58th Ukrainian National Mathematical Olympiad

At first suppose, that number $n=p_1^{m_1}\dots p_k^{m_k}$, where $p_i$, $i=1,\overline{k}$ – are distinct prime numbers and $m_i$ – are natural numbers, $i=1,\overline{k}$. Then let's choose all ordered pairs of numbers $(a,b)$, for which $[a,b]=n$. Here we do not have condition $a<b$, so pairs $(a,b)$ and $(b,a)$ for $a\ne b$ are considered different. If $a=p_1^{a_1}\dots p_k^{a_k}$ and $b=p_1^{b_1}\dots p_k^{b_k}$, so for satisfying condition $[a,b]=n$ it is necessary and sufficient that $\forall i=1,\overline{k}\max \{a_i,b_i\}=m_i$. Then possible variants of pairs $(a_i,b_i)$: $(0,m_i),(1,m_i),\dots ,(m_i-1,m_i),(m_i,m_i),(m_i,m_i-1),(m_i,m_i-2),\dots ,(m_i,0).$ In total there are $2m_i+1$ variants.
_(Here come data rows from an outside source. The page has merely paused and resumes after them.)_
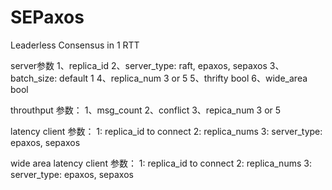 # SEPaxos
Leaderless Consensus in 1 RTT 


server参数
1、replica_id 
2、server_type: raft, epaxos, sepaxos
3、batch_size: default 1
4、replica_num 3 or 5
5、thrifty bool
6、wide_area bool

throuthput
参数：
1、msg_count
2、conflict
3、repica_num 3 or 5

latency client
参数：
1: replica_id to connect
2: replica_nums
3: server_type: epaxos, sepaxos

wide area latency client
参数：
1: replica_id to connect
2: replica_nums
3: server_type: epaxos, sepaxos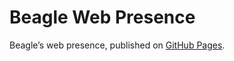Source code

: # Beagle Web Presence

Beagle’s web presence, published on [GitHub Pages](https://m1cm1c.github.io/Beagle/branches/qt-document2).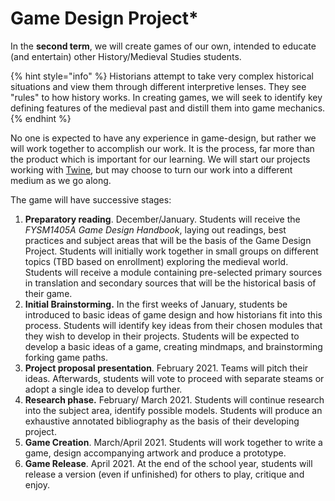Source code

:# Game Design Project\*

In the **second term**, we will create games of our own, intended to educate (and entertain) other History/Medieval Studies students.&#x20;

{% hint style="info" %}
Historians attempt to take very complex historical situations and view them through different interpretive lenses. They see "rules" to how history works. In creating games, we will seek to identify key defining features of the medieval past and distill them into game mechanics.
{% endhint %}

No one is expected to have any experience in game-design, but rather we will work together to accomplish our work. It is the process, far more than the product which is important for our learning. We will start our projects working with [Twine](https://twinery.org), but may choose to turn our work into a different medium as we go along.

The game will have successive stages:

1. **Preparatory reading**. December/January. Students will receive the _FYSM1405A Game Design Handbook_, laying out readings, best practices and subject areas that will be the basis of the Game Design Project. Students will initially work together in small groups on different topics (TBD based on enrollment) exploring the medieval world. Students will receive a module containing pre-selected primary sources in translation and secondary sources that will be the historical basis of their game.&#x20;
2. **Initial Brainstorming.** In the first weeks of January, students be introduced to basic ideas of game design and how historians fit into this process. Students will identify key ideas from their chosen modules that they wish to develop in their projects. Students will be expected to develop a basic ideas of a game, creating mindmaps, and brainstorming forking game paths.&#x20;
3. **Project proposal presentation**. February 2021. Teams will pitch their ideas. Afterwards, students will vote to proceed with separate steams or adopt a single idea to develop further.&#x20;
4. **Research phase.** February/ March 2021. Students will continue research into the subject area, identify possible models. Students will produce an exhaustive annotated bibliography as the basis of their developing project.&#x20;
5. **Game Creation**. March/April 2021. Students will work together to write a game, design accompanying artwork and produce a prototype.&#x20;
6. **Game Release**. April 2021. At the end of the school year, students will release a version (even if unfinished) for others to play, critique and enjoy.&#x20;
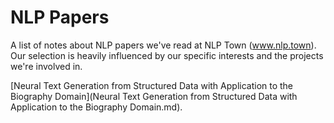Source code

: # NLP Papers

A list of notes about NLP papers we've read at NLP Town (www.nlp.town). Our selection is 
heavily influenced by our specific interests and the projects we're involved in.

[Neural Text Generation from Structured Data with Application to the Biography Domain](Neural Text Generation from Structured Data with Application to the Biography Domain.md).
So, in total there will be exactly $N=(2m_1+1)\dots (2m_k+1)$ ordered pairs of numbers. And there are exactly $\frac{1}{2}(N-1)$ pairs, for which $a<b$. Really, for all computed pairs we need to delete pair $(n,n)$, and for every two pairs $(a,b)$ and $(b,a)$ we need to leave one. So, we need to find the biggest three-digit natural number, for which $\frac{1}{2}(N-1)=16$.

Then $N=33$, so there are two possible variants: $N=2\cdot 16+1$ or $N=(2\cdot 5+1)(2\cdot 1+1)$. In first case, for some prime $p$ condition is true $n=p^{16}\ge 2^{16}>999$. In second case, we have, that $n=p^{5}q$, where $p,q$ – are distinct prime numbers. As $5^5>999$, then $p=2$ or $p=3$. For $p=3$ we have, that $3^5=243$, so the number can only be $3^5\cdot 2=486$, as $3^5\cdot 5>999$. For $p=2$ we have, that $2^5=32$, so the number can be maximum three-digit number of form: $2^5\cdot p$, where $p>2$ – is prime. As $1000:2^5=31.25$, it is not hard to see, that the number is $2^5\cdot 31=992$.